Cinevation’s managing partner, Karen Bailey, struck a singularly upbeat note, telling me, “We started Popcorn on behalf of Nu Metro, Movies@ and other key independents in 2006, and the first six months of this year has been our biggest six months ever!”
She also commented on new categories and clients coming to cinema and repeat clients increasing their cinema spend. The introduction of Cinevation’s, around August 2018, of ‘Bulk / Volume Deals’ offered relatively inexpensive onscreen rate for advertisers buying all the screens, providing them with the maximum reach at an affordable rate. Bailey pointed out this would have as pushed the value up of some 10+ advertisers. She added that CPT guarantees that are competitive with TV are appealing to many advertisers.

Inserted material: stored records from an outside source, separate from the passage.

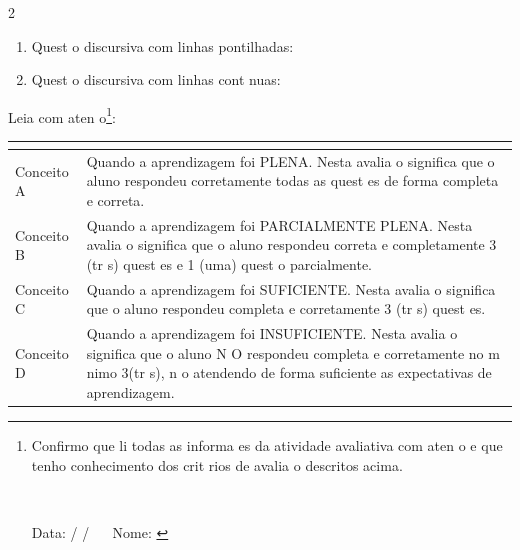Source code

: \documentclass{article}
\begin{document}
\begin{multicols}{2}
\begin{enumerate}
\item Quest o discursiva com linhas pontilhadas:

\dotfill

\dotfill

\dotfill

\dotfill

\item Quest o discursiva com linhas cont nuas:

\hrulefill

\hrulefill

\hrulefill

\hrulefill

\end{enumerate}

\end{multicols}

\newpage %

Leia com aten o\footnote{Confirmo que li todas as informa es da atividade avaliativa com aten o e que tenho conhecimento dos crit rios de avalia o descritos acima.

\

Data: \underline{\hspace{0.7cm}} / \underline{\hspace{0.7cm}} / \underline{\hspace{0.7cm}} $\quad$ Nome: \underline{\hspace{11cm}}}:

\begin{center}
    \begin{tabular}{ | l | p{15cm} |}
\multicolumn{2}{l}{}\\    
\hline
Conceito A &  Quando 	a aprendizagem foi PLENA. Nesta avalia o significa que o aluno respondeu corretamente todas as quest es de forma completa e correta.\\
\hline
Conceito B & Quando 	a aprendizagem foi PARCIALMENTE PLENA. Nesta avalia o significa que o aluno respondeu correta e completamente 3 (tr s) quest es e 1 (uma) quest o parcialmente.\\
\hline
Conceito C     &  Quando 	a aprendizagem foi SUFICIENTE. Nesta avalia o significa que o aluno respondeu completa e corretamente 3 (tr s) quest es.\\
\hline
Conceito D     & Quando 	a aprendizagem foi INSUFICIENTE. Nesta avalia o significa que o aluno N O 	respondeu completa e corretamente no m nimo 3(tr s), n o atendendo de forma suficiente as expectativas de aprendizagem. \\
    \hline
    \end{tabular}
\end{center}
\end{document}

She suggested that cinema is no longer only being used for “big brand ads that flight for six to eight weeks” and pointed out that “we now have competitions, retail, government and shorter duration campaigns that come on to cinema”.
The Netflix effect
Another local shift that Bailey highlighted is that DStv has lost premium subscribers to Netflix, which has caused advertisers to shift budgets to cinema to reach that audience. More tentatively she wondered whether the “SABC troubles continuing” had spooked some advertisers into moving budgets into other media. She reflected on the benefit of an established sales team saying, “They have been with us for a number of years, are experienced and know their stuff and as such are doing a phenomenal job.”
Great content pulls in the audiences and also draws advertisers wanting to follow movies, Bailey pointed out. The January to July ‘blockbusters’ for Cinevation included Avengers Endgame, Captain Marvel, Aladdin, Spiderman Far from Home and The Lion King.
Bailey applauded the efforts the Screen Advertising Worldwide Association (SAWA) at Cannes Lions over the last few years to attract Creatives to the medium again. She explained that “a worldwide case study was presented last year with a follow up this year: SAWA partnered with United Nations’ World Food Programme to run a highly successful global cinema campaign. Both Ster-Kinekor and Popcorn contributed to this initiative.
Both Blignaut and Bailey commented on the many international articles about cinema’s increasing advertising revenue, which must certainly play a part in international brands moving onto cinema. In particular, I enjoyed Professor Mark Ritson’s Cinema’s Comeback Is A Tale Worthy Of The Big Screen. He certainly deserves the last word on the matter: “Cinema, that ancient old fucker, is hot again!”

Having spent some decades working in the media agencies, Britta Reid now relishes the opportunity to take an independent perspective on the South African media world, especially during this time of radical research transformation.